Consider the case where you have 2,000,000,000 records that are evenly distributed across 4 nodes in an Aerospike cluster. The execute() method will send a message to each node with the criteria and the UDF module and name, and then return. Each node, however, will continue to traverse the 500,000,000 records (2,000,000,000 / 4) assigned to it, invoking the UDF on each one. This job is running asynchronously from the client’s perspective.

I am interested to know what you are trying to achieve, are you trying to find a way to invoke a Record UDF asynchronously and then return a result to your application? If so, we don’t have an execute() method in the AsyncClient today, but we would be interested to know you needs so we can add one at a future time.

I hope this helps

Regards

Peter

Our context is:

  • we have an application, that uses the put() method to write into the database and we use an UDF method to delete some of the data (it needs some transactional behaviour, that is why we use UDF)
  • this application is based on actor, so it is essential that the actors finish their task as soon as possible
  • in the first version of the app we used synchronous put and execute (the other one that uses a key) methods
  • we observed generally good response times (mean around 20-50ms), but there were also slow calls, the maximum response time counted for the last 4-5 minutes were always at about 200-300ms and it sometimes topped at about 1400ms.
  • As we used the synchronous calls, the application were blocked for too much time, that we want to prevent.
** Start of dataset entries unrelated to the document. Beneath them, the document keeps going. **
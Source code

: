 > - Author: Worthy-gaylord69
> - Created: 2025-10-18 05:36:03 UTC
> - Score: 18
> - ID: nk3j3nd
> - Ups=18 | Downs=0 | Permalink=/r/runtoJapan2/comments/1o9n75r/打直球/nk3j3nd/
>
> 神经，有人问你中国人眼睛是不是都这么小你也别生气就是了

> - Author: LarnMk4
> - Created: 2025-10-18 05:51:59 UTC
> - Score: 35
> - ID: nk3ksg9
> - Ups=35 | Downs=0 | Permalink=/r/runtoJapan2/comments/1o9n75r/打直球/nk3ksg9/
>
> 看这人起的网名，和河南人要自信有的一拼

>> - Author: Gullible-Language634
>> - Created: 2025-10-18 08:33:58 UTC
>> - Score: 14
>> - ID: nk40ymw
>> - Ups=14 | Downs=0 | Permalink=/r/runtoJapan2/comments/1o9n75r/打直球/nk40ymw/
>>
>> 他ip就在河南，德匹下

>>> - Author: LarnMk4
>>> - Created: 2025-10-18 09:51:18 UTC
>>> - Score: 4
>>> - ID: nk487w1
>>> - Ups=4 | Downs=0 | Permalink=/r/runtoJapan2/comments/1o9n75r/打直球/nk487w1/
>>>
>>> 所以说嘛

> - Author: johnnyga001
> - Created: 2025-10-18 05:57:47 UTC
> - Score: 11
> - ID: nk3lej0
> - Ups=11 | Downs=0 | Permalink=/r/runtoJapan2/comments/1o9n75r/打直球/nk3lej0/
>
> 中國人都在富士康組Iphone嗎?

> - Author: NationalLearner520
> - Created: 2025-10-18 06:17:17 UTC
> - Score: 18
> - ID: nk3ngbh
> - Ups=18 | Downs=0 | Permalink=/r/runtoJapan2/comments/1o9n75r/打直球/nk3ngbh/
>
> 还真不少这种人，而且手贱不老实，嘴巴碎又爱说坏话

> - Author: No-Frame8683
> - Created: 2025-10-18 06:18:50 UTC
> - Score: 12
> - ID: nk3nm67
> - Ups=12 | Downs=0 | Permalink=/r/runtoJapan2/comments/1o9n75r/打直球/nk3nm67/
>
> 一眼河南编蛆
These are the reasons why I tried to use the async versions of these calls.

The async put is very easy to use and after reading the javadoc I though that that execute method will be similiarly asynchronous. But after implementing these to, I measure 0ms method call time for the async put, but the execute is still producing the 200ms maximums (the maximum of these time-framed maximums was 900ms so far), so it does not solved my problem.
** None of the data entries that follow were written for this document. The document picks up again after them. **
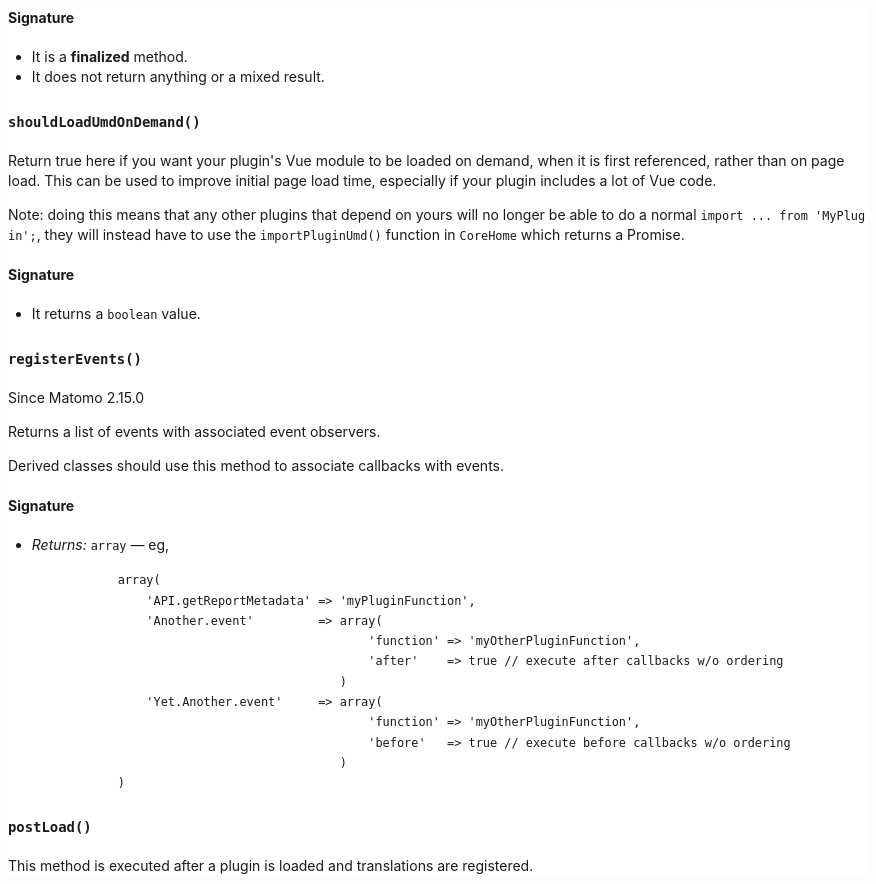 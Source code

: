 #### Signature

- It is a **finalized** method.
- It does not return anything or a mixed result.

<a name="shouldloadumdondemand" id="shouldloadumdondemand"></a>
<a name="shouldLoadUmdOnDemand" id="shouldLoadUmdOnDemand"></a>
### `shouldLoadUmdOnDemand()`

Return true here if you want your plugin's Vue module to be loaded on demand, when it is first
referenced, rather than on page load. This can be used to improve initial page load time,
especially if your plugin includes a lot of Vue code.

Note: doing this means that any other plugins that depend on yours will no longer
be able to do a normal `import ... from 'MyPlugin';`, they will instead have to
use the `importPluginUmd()` function in `CoreHome` which returns a Promise.

#### Signature

- It returns a `boolean` value.

<a name="registerevents" id="registerevents"></a>
<a name="registerEvents" id="registerEvents"></a>
### `registerEvents()`

Since Matomo 2.15.0

Returns a list of events with associated event observers.

Derived classes should use this method to associate callbacks with events.

#### Signature


- *Returns:*  `array` &mdash;
    eg,

                  array(
                      'API.getReportMetadata' => 'myPluginFunction',
                      'Another.event'         => array(
                                                     'function' => 'myOtherPluginFunction',
                                                     'after'    => true // execute after callbacks w/o ordering
                                                 )
                      'Yet.Another.event'     => array(
                                                     'function' => 'myOtherPluginFunction',
                                                     'before'   => true // execute before callbacks w/o ordering
                                                 )
                  )

<a name="postload" id="postload"></a>
<a name="postLoad" id="postLoad"></a>
### `postLoad()`

This method is executed after a plugin is loaded and translations are registered.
If I understand right, the execute(policy, statment, ...) method is asynchronous in a different way, than the put method. I suppose the put() method returns before communicating with the server, and the execute() method returns just later, maybe after the filtering is done based on the statement, or something similiar. Anyway, my goal is to fire the method that should return asap and it is fine for me if the Java client completes the command on an other thread, until it does not block my application.

Regards, Peter

Hi Peter

Your response times are about 100 times worse than most primary key operations. Are your operations mostly primary key operations or mostly secondary index queries?

Hi,

we have two operations:

  1. Write one bin in a record
  2. Run a simple UDF on a record to delete one of its bin or delete the complete record (based only on the record’s data)
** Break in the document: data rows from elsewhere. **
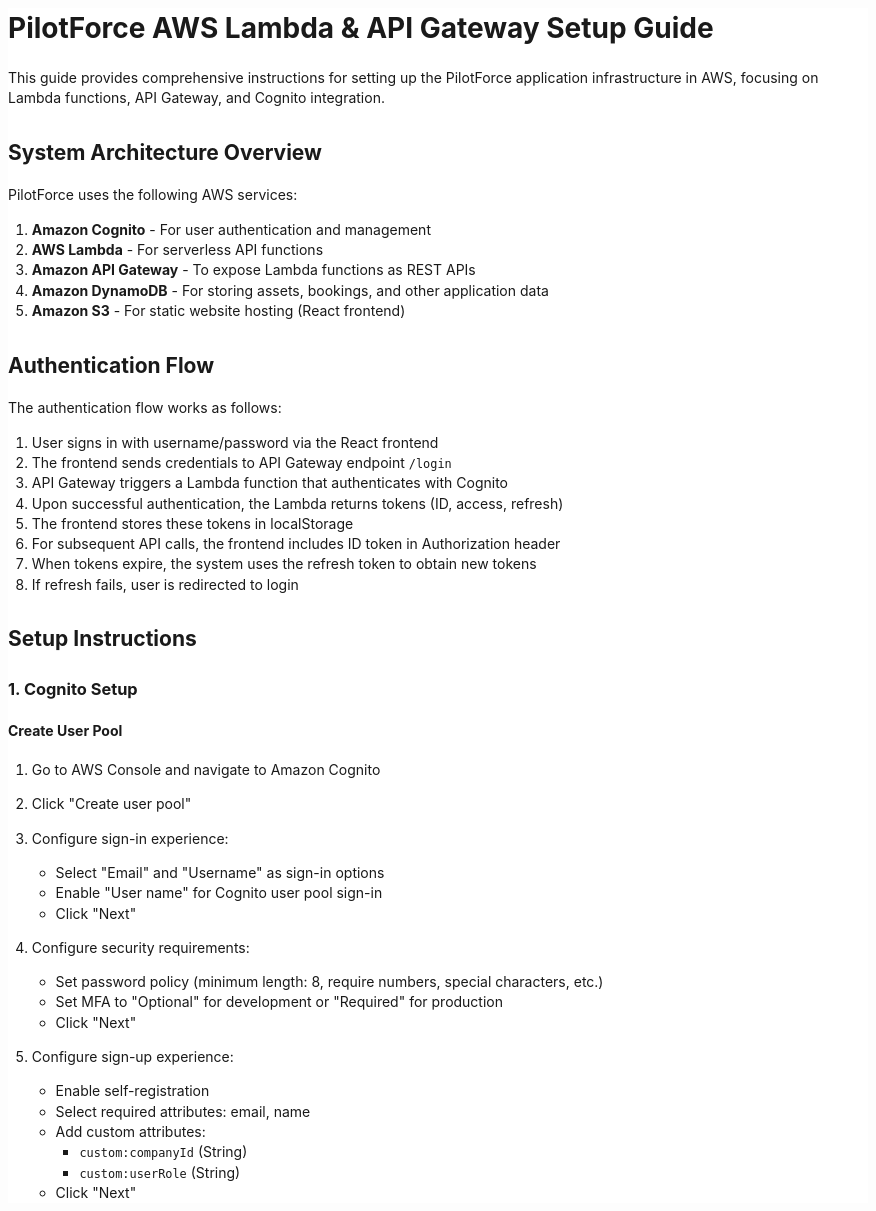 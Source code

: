 # PilotForce AWS Lambda & API Gateway Setup Guide

This guide provides comprehensive instructions for setting up the PilotForce application infrastructure in AWS, focusing on Lambda functions, API Gateway, and Cognito integration.

## System Architecture Overview

PilotForce uses the following AWS services:

1. **Amazon Cognito** - For user authentication and management
2. **AWS Lambda** - For serverless API functions
3. **Amazon API Gateway** - To expose Lambda functions as REST APIs
4. **Amazon DynamoDB** - For storing assets, bookings, and other application data
5. **Amazon S3** - For static website hosting (React frontend)

## Authentication Flow

The authentication flow works as follows:

1. User signs in with username/password via the React frontend
2. The frontend sends credentials to API Gateway endpoint `/login`
3. API Gateway triggers a Lambda function that authenticates with Cognito
4. Upon successful authentication, the Lambda returns tokens (ID, access, refresh)
5. The frontend stores these tokens in localStorage
6. For subsequent API calls, the frontend includes ID token in Authorization header
7. When tokens expire, the system uses the refresh token to obtain new tokens
8. If refresh fails, user is redirected to login

## Setup Instructions

### 1. Cognito Setup

#### Create User Pool

1. Go to AWS Console and navigate to Amazon Cognito
2. Click "Create user pool"
3. Configure sign-in experience:
   - Select "Email" and "Username" as sign-in options
   - Enable "User name" for Cognito user pool sign-in
   - Click "Next"

4. Configure security requirements:
   - Set password policy (minimum length: 8, require numbers, special characters, etc.)
   - Set MFA to "Optional" for development or "Required" for production
   - Click "Next"

5. Configure sign-up experience:
   - Enable self-registration
   - Select required attributes: email, name
   - Add custom attributes:
     - `custom:companyId` (String)
     - `custom:userRole` (String)
   - Click "Next"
The first is a put operation and the second is an execute, that uses one key to select the record that the UDF should work on. (Previously I wrote that we used the execute method with the statement to select the records, that is true, we tried both without much difference in the results).

Both the synchronous put or the execute methods provide about the same behaviour described above.

The database’s work load’s half is about the put method and the other half is the UDF. So if I use only the execute with the key parameter, then we do not even use secondary indexes (although it may still be defined in the system).

Regards, Peter

Hi Peter,

I think you have it correct. 1) should be a standard put() operation and 2) can be handled via a UDF using execute().